In this paper, we built a system EA-DLC (Environment Adaptive Deep Learning based Classification) to improve the accuracy of classification. Our contribution can be summarized as the following. 1) Our system efficiently utilizes the distribution of labels to increase the accuracy with lower cost. The validation set of each environment is labeled by predicted results, which cost is lower than the manual labeling. 2) Our system increases the adaptability of deep learning models in a new environment. Our system only needs to update the distribution of labels in corresponding environment, which is easier than the re-training or transferring of models. We performed our system and existing methods on the samples of CIFAR-10 [12–14], CIFAR-100 [15–17] and Mini-ImageNet [18–20]. All of these evaluations proved the effectiveness of our system.

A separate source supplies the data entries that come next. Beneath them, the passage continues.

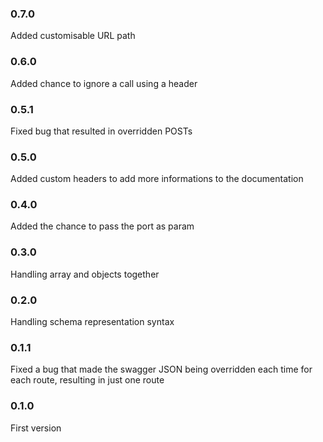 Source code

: ### 0.7.0

Added customisable URL path

### 0.6.0

Added chance to ignore a call using a header

### 0.5.1

Fixed bug that resulted in overridden POSTs

### 0.5.0

Added custom headers to add more informations to the documentation

### 0.4.0

Added the chance to pass the port as param

### 0.3.0

Handling array and objects together

### 0.2.0

Handling schema representation syntax

### 0.1.1

Fixed a bug that made the swagger JSON being overridden each time for each route, resulting in just one route

### 0.1.0

First version
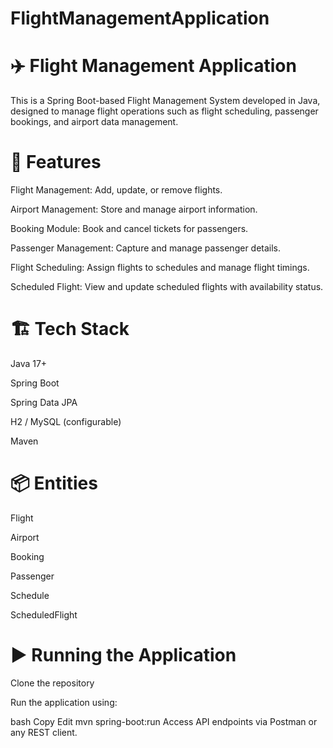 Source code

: # FlightManagementApplication

# ✈️ Flight Management Application
This is a Spring Boot-based Flight Management System developed in Java, designed to manage flight operations such as flight scheduling, passenger bookings, and airport data management.

# 🧩 Features
Flight Management: Add, update, or remove flights.

Airport Management: Store and manage airport information.

Booking Module: Book and cancel tickets for passengers.

Passenger Management: Capture and manage passenger details.

Flight Scheduling: Assign flights to schedules and manage flight timings.

Scheduled Flight: View and update scheduled flights with availability status.

# 🏗️ Tech Stack
Java 17+

Spring Boot

Spring Data JPA

H2 / MySQL (configurable)

Maven

# 📦 Entities
Flight

Airport

Booking

Passenger

Schedule

ScheduledFlight

# ▶️ Running the Application
Clone the repository

Run the application using:

bash
Copy
Edit
mvn spring-boot:run
Access API endpoints via Postman or any REST client.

We organize the paper by the following parts. Section 1 introduces the background and our contributions. Section 2 introduces the existing methods and their problems. In Section 3, we present our system and related analyses. The experiment is organized in Section 4. Section 5 gives the conclusion and future work.
There are many kinds of deep learning models and we selected some of them as the presentative based on the computational resource and the easiness of implementation. VoVNet-57 (Variety of View Network) is designed for object classification task, which consists of blocks including 3 convolution layers and 4 stages modules and outputs stride 32 [21]. The sample is passed through convolutional layers, where here the filters consists of a small receptive field. ResNeSt (Residual networks) is a state-of-art deep learning model for image classification that uses a modular structure with split-attention block and applies attention mechanism to feature-map groups [22]. From ResNeSt50 to ResNeSt269, the structure becomes bigger and more complicated, so that these can get higher accuracy especially when there are more and bigger size training samples. Based on the size of testing samples and computational resource, we use ResNeSt101 in this paper. RepVGG (Re-parameterization Visual Geometry Group) is a classification model, which is improved on the basis of the existing models [23]. DenseNet (Densely Connected Convolutional Network) is a convolutional neural network with dense connections [24]. In this network, there is a direct connection between any two layers, which means the input of each layer connects to all the previous layers. VGG16 is a variant of VGG (Visual Geometry Group) models for image classification [25]. ResNet (Residual Neural Network) allows the original input information to be detoured directly to the output, which simplifies the process and reduces the difficulty of training [26].
These models have been widely used in many applications. Generally, to increase the accuracy of these models, the number of training samples should become bigger while it is a challenge in many applications. Furthermore, the structure of these models becomes bigger that requires some special tuning techniques.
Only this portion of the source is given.